Armed opposition fighters belonging to several groups – principally the Fateh ash-Sham/Nusra Front, Ahrar ash-Sham, the Noureddin al-Zenki – are cornered between Idlib and Aleppo now and they cannot find a way out unless they accept the terms set by the Syrian government.
This sounds the beginning of the end of the five-year Jihadi plan to establish an Islamic State in Syria’s second city Aleppo. Thus, regional countries started thinking what is next.
Some states in the Middle East (without naming any) believe that the turn will be into Yemen as Iranians and their allies are now almost relaxed, and not tensed as before, after the liberation of Aleppo. They would start boosting their military and logistic support to parties fighting in Saudi Arabia, Yemen and some other Middle Eastern countries, especially after the Israelis started expanding their presence on the borders with Iran through inking agreements with Kazakhstan and Azerbaijan in various fields.

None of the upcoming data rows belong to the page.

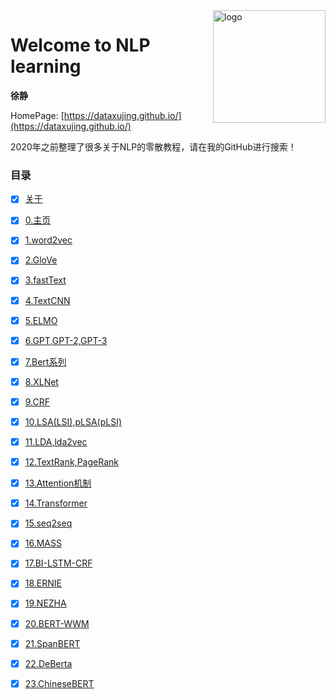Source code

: <img src="docs/_media/icon.svg" align="right" alt="logo" height="180" width="180" />

# Welcome to NLP learning

**徐静**

HomePage: [https://dataxujing.github.io/](https://dataxujing.github.io/)

2020年之前整理了很多关于NLP的零散教程，请在我的GitHub进行搜索！

<!-- <div align=center>
<img src="./zh-cn/img/index/cnn_hist.png" />
</div> -->


### 目录

* [x] [关于](zh-cn/about)
* [x] [0.主页](zh-cn/index)
* [x] [1.word2vec](zh-cn/01_word2vec.md)
* [x] [2.GloVe](zh-cn/02_GloVe.md)
* [x] [3.fastText](zh-cn/03_fastText.md)
* [x] [4.TextCNN](zh-cn/04_TextCNN.md)
* [x] [5.ELMO](zh-cn/05_EMLO.md)
* [x] [6.GPT,GPT-2,GPT-3](zh-cn/06_GPT.md)
* [x] [7.Bert系列](zh-cn/07_Bert.md)
* [x] [8.XLNet](zh-cn/08_XLNet.md)
* [x] [9.CRF](zh-cn/09_CRF.md)
* [x] [10.LSA(LSI),pLSA(pLSI)](zh-cn/10_LSA.md)
* [x] [11.LDA,lda2vec](zh-cn/11_LDA.md)
* [x] [12.TextRank,PageRank](zh-cn/12_pangerank.md)
* [x] [13.Attention机制](zh-cn/13_Attention.md)
* [x] [14.Transformer](zh-cn/14_Transformer.md)
* [x] [15.seq2seq](zh-cn/15_seq2seq.md)
* [x] [16.MASS](zh-cn/16_MASS.md)
* [x] [17.BI-LSTM-CRF](zh-cn/17_BILSTM-CRF.md)
* [x] [18.ERNIE](zh-cn/18_ernie.md)
* [x] [19.NEZHA](zh-cn/19_nezha.md)
* [x] [20.BERT-WWM](zh-cn/20_bert_wwm.md)
* [x] [21.SpanBERT](zh-cn/21_spanbert.md)
* [x] [22.DeBerta](zh-cn/22_deberta.md)
* [x] [23.ChineseBERT](zh-cn/23_chinesebert.md)






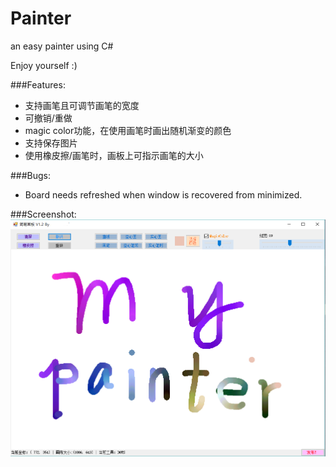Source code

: # Painter
an easy painter using C#

Enjoy yourself :)

###Features: 
- 支持画笔且可调节画笔的宽度
- 可撤销/重做
- magic color功能，在使用画笔时画出随机渐变的颜色
- 支持保存图片
- 使用橡皮擦/画笔时，画板上可指示画笔的大小

###Bugs:
- Board needs refreshed when window is recovered from minimized.

###Screenshot:
![image](https://github.com/KaitoHH/Painter/blob/master/screenshots.png)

However, Syrian officials do not conceal their concerns about three simultaneous developments: The advance of Daesh forces into Palmyra, the attrition of Syrian army in some places of Syria, the infiltration of the Turkish troops in some northern suburbs of Syria in violation of understandings between Ankara and Moscow. Also concerning is the US Congress’ lifting of the ban on arming terrorist factions in Syria, as the United States has now provided more sophisticated American weaponry to these groups, including anti-aircraft missiles, which could tilt the balance of power in the still ongoing Syrian war.
In spite all of this, the shape of the Middle East will change soon and new political and military powers will arise in some countries toppling some regimes through the support of external powers. This is the prospect for 2017.